Provided entries:
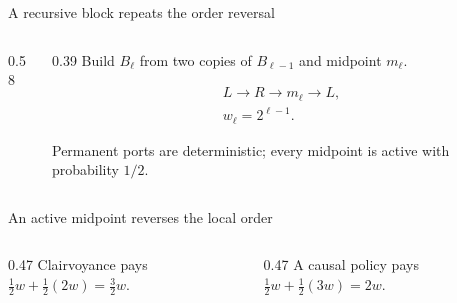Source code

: \documentclass[aspectratio=169,12pt]{beamer}
\newcommand{\1}{\mathbf{1}}
\begin{document}
\begin{frame}{A recursive block repeats the order reversal}
  \begin{columns}[T,onlytextwidth]
    \begin{column}{0.58\textwidth}
      \centering
      \resizebox{0.79\linewidth}{!}{\StRecursiveBlock}
    \end{column}
    \begin{column}{0.39\textwidth}
      Build \(B_\ell\) from two copies of \(B_{\ell-1}\) and midpoint \(m_\ell\).

      \[
        \begin{gathered}
          L\longrightarrow R\longrightarrow m_\ell\longrightarrow L,\\[-1mm]
          w_\ell=2^{\ell-1}.
        \end{gathered}
      \]

      Permanent ports are deterministic; every midpoint is active with
      probability \(1/2\).

      \vspace{0.28cm}
    \end{column}
  \end{columns}
\end{frame}

\begin{frame}{An active midpoint reverses the local order}
  \centering
  \resizebox{0.88\linewidth}{!}{\StLocalChoice}

  \vspace{0.02cm}
  \begin{columns}[T,onlytextwidth]
    \begin{column}{0.47\textwidth}
      \centering
      Clairvoyance pays
      \(\tfrac12w+\tfrac12(2w)=\tfrac32w\).
    \end{column}
    \begin{column}{0.47\textwidth}
      \centering
      A causal policy pays
      \(\tfrac12w+\tfrac12(3w)=2w\).
    \end{column}
  \end{columns}
\end{frame}
\end{document}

Task: Nothing but the lines holding the word "pays" should be returned from the listing above.

Task answer:
      Clairvoyance pays
      A causal policy pays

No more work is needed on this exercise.